Un haut fonctionnaire congolais, sous couvert d’anonymat, insiste : « La coopération minière ne peut s’envisager sous occupation militaire. Le préalable, c’est la sécurité. »
Intérêts croisés et calculs stratégiques

Chacune des parties impliquées voit dans ce projet des bénéfices potentiels :
- Pour la RDC, il s’agit de formaliser les exportations, de stimuler l’industrialisation, et d’augmenter les recettes fiscales du secteur minier.
- Pour le Rwanda, le projet représente une opportunité d’asseoir une position régionale légitimée par des circuits économiques formels.
- Pour les États-Unis, il s’agit d’une manœuvre géopolitique visant à réduire la dépendance mondiale aux minerais africains contrôlés par des acteurs chinois.
Le Département d’État américain a confirmé travailler à la mise en place de « chaînes de valeur transparentes allant de la mine au métal transformé », dans le cadre d’un effort plus large de sécurisation des ressources stratégiques.
Précédents et méfiances

Le climat de confiance reste néanmoins fragile. En 2021, un accord similaire portant sur l’or avait échoué dans un contexte de reprise des hostilités dans le Nord-Kivu et de perte de contrôle de la ville stratégique de Bunagana.

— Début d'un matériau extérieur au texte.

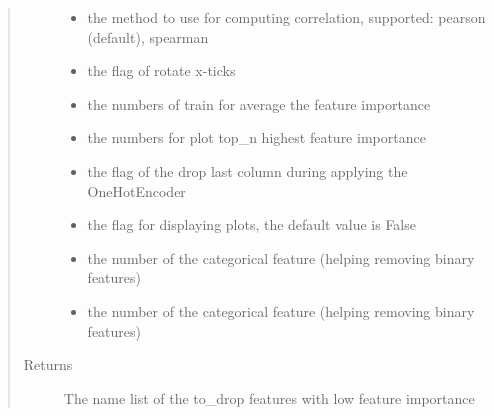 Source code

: \documentclass[letterpaper,11pt,english]{sphinxmanual}
\begin{document}
\begin{fulllineitems}
\begin{fulllineitems}
\begin{quote}
\begin{description}
\begin{itemize}
\item {} 
 \textendash{} the method to use for computing correlation, supported: pearson (default), spearman

\item {} 
 \textendash{} the flag of rotate x-ticks

\item {} 
 \textendash{} the numbers of train for average the feature importance

\item {} 
 \textendash{} the numbers for plot top\_n highest feature importance

\item {} 
 \textendash{} the flag of the drop last column during applying the OneHotEncoder

\item {} 
 \textendash{} the flag for displaying plots, the default value is False

\item {} 
 \textendash{} the number of the categorical feature (helping removing binary features)

\item {} 
 \textendash{} the number of the categorical feature (helping removing binary features)

\end{itemize}

\item[{Returns}] \leavevmode
The name list of the to\_drop features with low feature importance

\end{description}\end{quote}

\end{fulllineitems}



\end{fulllineitems}
\end{document}
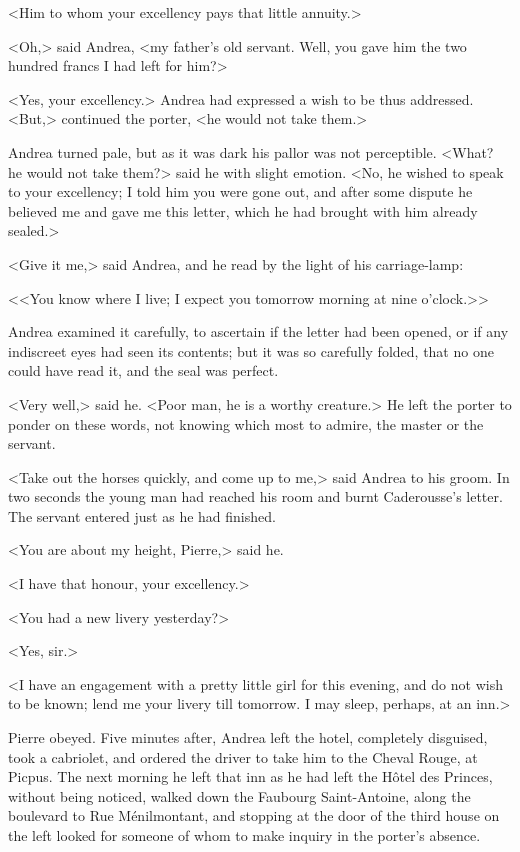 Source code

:  <Him to whom your excellency pays that little annuity.> 

 <Oh,> said Andrea, <my father's old servant. Well, you gave him the two hundred francs I had left for him?> 

 <Yes, your excellency.> Andrea had expressed a wish to be thus addressed. <But,> continued the porter, <he would not take them.> 

 Andrea turned pale, but as it was dark his pallor was not perceptible. <What? he would not take them?> said he with slight emotion.  <No, he wished to speak to your excellency; I told him you were gone out, and after some dispute he believed me and gave me this letter, which he had brought with him already sealed.> 

 <Give it me,> said Andrea, and he read by the light of his carriage-lamp: 

 <<You know where I live; I expect you tomorrow morning at nine o'clock.>> 

 Andrea examined it carefully, to ascertain if the letter had been opened, or if any indiscreet eyes had seen its contents; but it was so carefully folded, that no one could have read it, and the seal was perfect. 

 <Very well,> said he. <Poor man, he is a worthy creature.> He left the porter to ponder on these words, not knowing which most to admire, the master or the servant. 

 <Take out the horses quickly, and come up to me,> said Andrea to his groom. In two seconds the young man had reached his room and burnt Caderousse's letter. The servant entered just as he had finished. 

 <You are about my height, Pierre,> said he. 

 <I have that honour, your excellency.> 

 <You had a new livery yesterday?> 

 <Yes, sir.> 

 <I have an engagement with a pretty little girl for this evening, and do not wish to be known; lend me your livery till tomorrow. I may sleep, perhaps, at an inn.> 

 Pierre obeyed. Five minutes after, Andrea left the hotel, completely disguised, took a cabriolet, and ordered the driver to take him to the Cheval Rouge, at Picpus. The next morning he left that inn as he had left the Hôtel des Princes, without being noticed, walked down the Faubourg Saint-Antoine, along the boulevard to Rue Ménilmontant, and stopping at the door of the third house on the left looked for someone of whom to make inquiry in the porter's absence. 

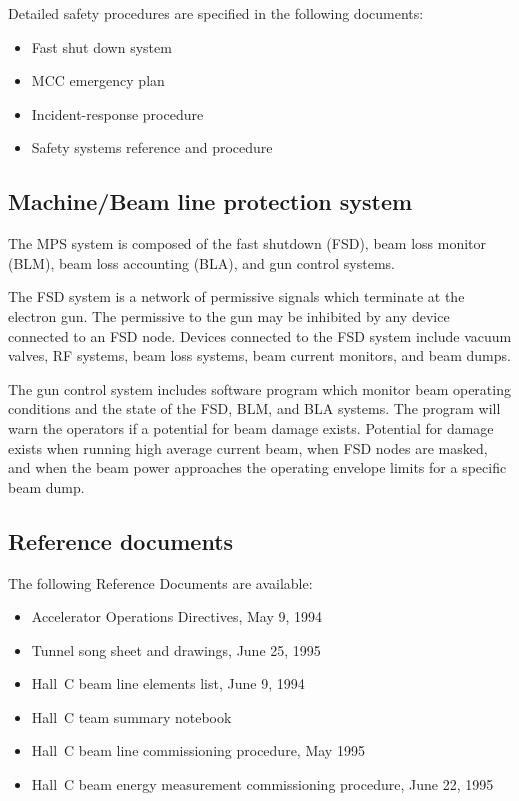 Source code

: {Detailed safety procedures are specified in the following documents:

\begin{itemize}
\item{Fast shut down system}
\item{MCC emergency plan}
\item{Incident-response procedure}
\item{Safety systems reference and procedure}
\end{itemize}

\subsection{Machine/Beam line protection system}

The MPS system is composed of the fast shutdown (FSD), beam loss
monitor (BLM), beam loss accounting (BLA), and gun control systems.

The FSD system is a network of permissive signals which terminate
at the electron gun. The permissive to the gun may be inhibited by any 
device connected to an FSD node.
Devices connected to the FSD system include vacuum valves, RF
systems, beam loss systems, beam current monitors, and beam dumps.

The gun control system includes software program which monitor
beam operating conditions and the state of the FSD, BLM, and BLA systems.
The program will warn the operators if a potential for beam damage
exists. Potential for damage exists when running high average current
beam, when FSD nodes are masked, and when the beam power approaches
the operating envelope limits for a specific beam dump.

\subsection{Reference documents}

The following Reference Documents are available:

\begin{itemize}
\item{Accelerator Operations Directives, May 9, 1994}
\item{Tunnel song sheet and drawings, June 25, 1995}
\item{Hall~C beam line elements list, June 9, 1994}
\item{Hall~C team summary notebook}
\item{Hall~C beam line commissioning procedure, May 1995}
\item{Hall~C beam energy measurement commissioning procedure, June 22, 1995}
\end{itemize}

}
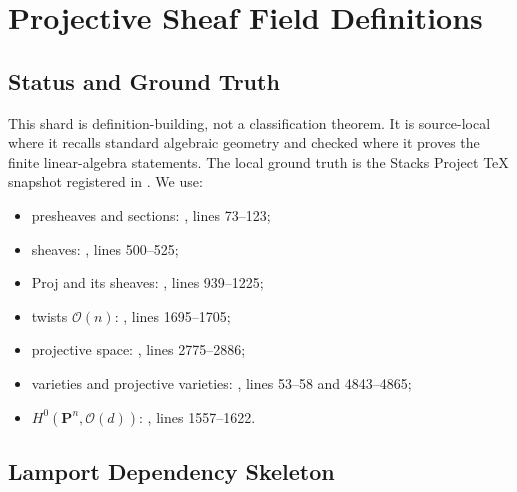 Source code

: 
\section{Projective Sheaf Field Definitions}
\label{sec:projective-sheaf-field-definitions}

\subsection{Status and Ground Truth}

This shard is definition-building, not a classification theorem.  It is
source-local where it recalls standard algebraic geometry and checked where it
proves the finite linear-algebra statements.  The local ground truth is the
Stacks Project TeX snapshot registered in
.  We use:
\begin{itemize}
  \item presheaves and sections:
  , lines 73--123;
  \item sheaves: , lines 500--525;
  \item Proj and its sheaves:
  , lines 939--1225;
  \item twists \(\mathcal O(n)\):
  , lines 1695--1705;
  \item projective space:
  , lines 2775--2886;
  \item varieties and projective varieties:
  , lines 53--58 and 4843--4865;
  \item \(H^0(\mathbf P^n,\mathcal O(d))\):
  , lines 1557--1622.
\end{itemize}

\subsection{Lamport Dependency Skeleton}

Les analystes redoutent un nouvel enlisement si la dimension sécuritaire n’est pas prioritairement réglée.
Pour William Millman, expert du secteur minier, « la méfiance entre Kinshasa et Kigali est telle qu’aucune avancée significative ne peut être obtenue sans un arbitre solide comme les États-Unis. »
Un projet ambitieux, mais à long terme
Les diplomates impliqués dans les négociations reconnaissent que les enjeux dépassent largement la sphère économique. La crise actuelle puise ses racines dans des dynamiques complexes, liées à l’histoire du génocide de 1994, aux tensions ethniques transfrontalières, et à la compétition pour le contrôle des ressources.
Malgré les obstacles, les prochaines semaines s’annoncent déterminantes. La signature d’un accord-cadre est envisagée pour l’été 2025, sous réserve d’un apaisement sur le terrain. La mobilisation d’investisseurs occidentaux et l’implication directe de l’administration américaine sont perçues comme des signaux encourageants.
En attendant, les gouvernements congolais et rwandais n’ont pas encore publié de déclaration officielle à ce stade des discussions.